Ela prevê que, caso a comissão volte a conceder indenizações, novos pedidos começarão a chegar. Defende ainda que trabalhar a memória do período militar é também entender que a violência da ditadura é a mesma que vitimiza segmentos da sociedade, como indígenas, negros, pessoas de baixa renda e ambientalistas.

“O Estado repetir essa conduta perseguidora, de ser ditador e totalitário, não podemos permitir. Enfrentar esse legado autoritário significa realmente construir o Estado democrático de Direito”, afirmou.

Invasão aos Três Poderes

Por volta das 15h de domingo (8.jan.2023), extremistas de direita invadiram o Congresso Nacional depois de romper barreiras de proteção colocadas pelas forças de segurança do Distrito Federal e da Força Nacional. Lá, invadiram o Salão Verde da Câmara dos Deputados, área que dá acesso ao plenário da Casa. Equipamentos de votação no plenário foram vandalizados. Os extremistas também usaram o tapete do Senado de “escorregador”.

Em seguida, os radicais se dirigiram ao Palácio do Planalto e depredaram diversas salas na sede do Poder Executivo. Por fim, invadiram o STF (Supremo Tribunal Federal). Quebraram vidros da fachada e chegaram até o plenário da Corte, onde arrancaram cadeiras do chão e o Brasão da República –que era fixado à parede do plenário da Corte. Os radicais também picharam a estátua “A Justiça”, feita por Alfredo Ceschiatti em 1961, e a porta do gabinete do ministro Alexandre de Moraes.

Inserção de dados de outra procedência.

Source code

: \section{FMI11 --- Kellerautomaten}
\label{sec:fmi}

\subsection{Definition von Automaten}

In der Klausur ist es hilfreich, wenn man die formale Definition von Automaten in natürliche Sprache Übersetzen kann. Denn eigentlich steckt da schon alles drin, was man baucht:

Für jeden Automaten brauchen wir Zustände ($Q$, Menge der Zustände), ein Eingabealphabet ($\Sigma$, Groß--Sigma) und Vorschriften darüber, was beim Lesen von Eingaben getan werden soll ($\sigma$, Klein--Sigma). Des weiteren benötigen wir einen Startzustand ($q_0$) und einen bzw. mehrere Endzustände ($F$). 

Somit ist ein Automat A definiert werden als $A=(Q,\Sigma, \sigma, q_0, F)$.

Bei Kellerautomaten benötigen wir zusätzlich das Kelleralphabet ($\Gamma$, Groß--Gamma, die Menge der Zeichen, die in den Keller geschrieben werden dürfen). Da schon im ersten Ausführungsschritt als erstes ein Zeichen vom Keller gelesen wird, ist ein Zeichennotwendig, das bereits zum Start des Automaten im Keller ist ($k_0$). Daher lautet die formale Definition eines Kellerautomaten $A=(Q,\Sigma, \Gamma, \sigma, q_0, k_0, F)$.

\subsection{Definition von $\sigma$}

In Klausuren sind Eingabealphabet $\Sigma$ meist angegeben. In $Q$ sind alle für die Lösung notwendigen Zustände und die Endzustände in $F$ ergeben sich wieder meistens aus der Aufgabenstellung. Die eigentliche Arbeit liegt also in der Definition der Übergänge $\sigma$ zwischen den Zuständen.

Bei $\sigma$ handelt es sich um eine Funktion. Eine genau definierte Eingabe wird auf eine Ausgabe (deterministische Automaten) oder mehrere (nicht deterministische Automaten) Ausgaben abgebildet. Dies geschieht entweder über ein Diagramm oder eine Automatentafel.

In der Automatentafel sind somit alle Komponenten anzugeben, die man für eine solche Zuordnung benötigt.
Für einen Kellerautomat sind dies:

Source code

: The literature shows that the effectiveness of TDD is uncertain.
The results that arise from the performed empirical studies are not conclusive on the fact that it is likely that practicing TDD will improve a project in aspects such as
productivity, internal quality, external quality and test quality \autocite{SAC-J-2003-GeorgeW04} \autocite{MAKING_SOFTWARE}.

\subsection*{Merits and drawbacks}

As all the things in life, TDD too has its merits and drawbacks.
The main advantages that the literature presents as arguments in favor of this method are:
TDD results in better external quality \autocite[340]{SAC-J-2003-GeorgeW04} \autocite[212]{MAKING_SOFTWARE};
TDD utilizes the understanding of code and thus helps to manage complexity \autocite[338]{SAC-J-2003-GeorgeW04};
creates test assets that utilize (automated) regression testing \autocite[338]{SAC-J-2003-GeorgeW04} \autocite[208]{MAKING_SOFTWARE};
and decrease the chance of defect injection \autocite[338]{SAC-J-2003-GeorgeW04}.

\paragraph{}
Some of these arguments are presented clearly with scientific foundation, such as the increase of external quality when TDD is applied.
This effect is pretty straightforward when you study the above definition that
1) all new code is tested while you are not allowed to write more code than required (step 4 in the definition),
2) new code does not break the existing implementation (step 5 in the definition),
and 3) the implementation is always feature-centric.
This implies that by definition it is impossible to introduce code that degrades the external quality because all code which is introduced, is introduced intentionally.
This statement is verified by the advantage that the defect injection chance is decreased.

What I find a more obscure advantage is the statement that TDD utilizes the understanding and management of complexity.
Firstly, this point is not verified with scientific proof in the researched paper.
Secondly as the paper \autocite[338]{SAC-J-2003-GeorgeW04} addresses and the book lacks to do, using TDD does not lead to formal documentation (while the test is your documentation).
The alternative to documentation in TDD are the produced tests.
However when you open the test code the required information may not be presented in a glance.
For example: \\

Os atos foram realizados por pessoas em sua maioria vestidas com camisetas da seleção brasileira de futebol, roupas nas cores da bandeira do Brasil e, às vezes, com a própria bandeira nas costas. Diziam-se patriotas e defendiam uma intervenção militar (na prática, um golpe de Estado) para derrubar o governo do presidente Luiz Inácio Lula da Silva (PT).

Antes da invasão

A organização do movimento havia sido monitorada previamente pelo governo federal, que determinara o uso da Força Nacional na região. Pela manhã de domingo (8.jan), 3 ônibus de agentes de segurança estavam mobilizados na Esplanada. Mas não foram suficientes para conter a invasão dos radicais na sede do Legislativo.

Durante o final de semana, dezenas de ônibus e centenas de carros e pessoas chegaram à capital federal para a manifestação. Inicialmente, o grupo se concentrou na sede do Quartel-General do Exército, a 7,9 km da Praça dos Três Poderes.

Depois, os radicais desceram o Eixo Monumental até a Esplanada dos Ministérios a pé, escoltados pela Polícia Militar do Distrito Federal.

O acesso das avenidas foi bloqueado para veículos. Mas não houve impedimento para quem passasse caminhando.

Durante o domingo (8.jan), policiais realizaram revistas em pedestres que queriam ir para a Esplanada. Cada ponto de acesso tinha uma dupla de policiais militares para fazer as revistas de bolsas e mochilas. O foco era identificar objetos cortantes, como vidros e facas.

Contra Lula

Desde o resultado das eleições, extremistas de direita acamparam em frente a quartéis em diferentes Estados brasileiros. Eles também realizaram protestos em rodovias federais e, depois da diplomação de Lula, promoveram atos violentos no centro de Brasília. Além disso, a polícia achou materiais explosivos em 2 locais da capital federal.